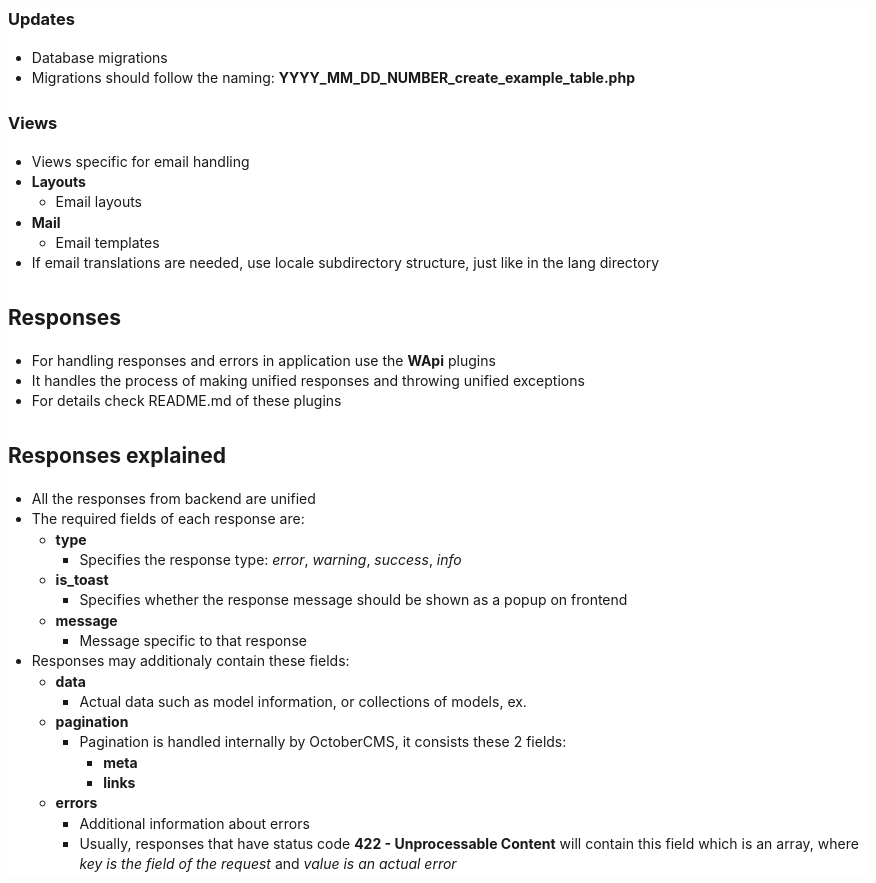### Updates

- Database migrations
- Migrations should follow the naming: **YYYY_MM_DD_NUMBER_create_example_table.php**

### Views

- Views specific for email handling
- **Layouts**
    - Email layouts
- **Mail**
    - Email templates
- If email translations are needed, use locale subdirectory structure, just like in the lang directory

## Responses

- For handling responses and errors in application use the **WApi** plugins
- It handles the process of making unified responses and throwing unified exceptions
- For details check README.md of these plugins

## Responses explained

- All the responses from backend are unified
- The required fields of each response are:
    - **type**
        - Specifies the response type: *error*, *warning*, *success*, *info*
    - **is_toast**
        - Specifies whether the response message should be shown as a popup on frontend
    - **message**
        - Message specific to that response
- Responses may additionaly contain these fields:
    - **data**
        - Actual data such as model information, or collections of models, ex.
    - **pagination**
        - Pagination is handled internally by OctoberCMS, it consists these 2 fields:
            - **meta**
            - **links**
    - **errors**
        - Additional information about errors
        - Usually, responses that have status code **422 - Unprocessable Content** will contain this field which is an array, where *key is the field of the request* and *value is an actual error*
★ ★ ★ ★ ★
### PROBLEM REQUIREMENTS
Give the number of lines containing "that" in the entries, and no other text.

### OUTPUT OF THE TASK
2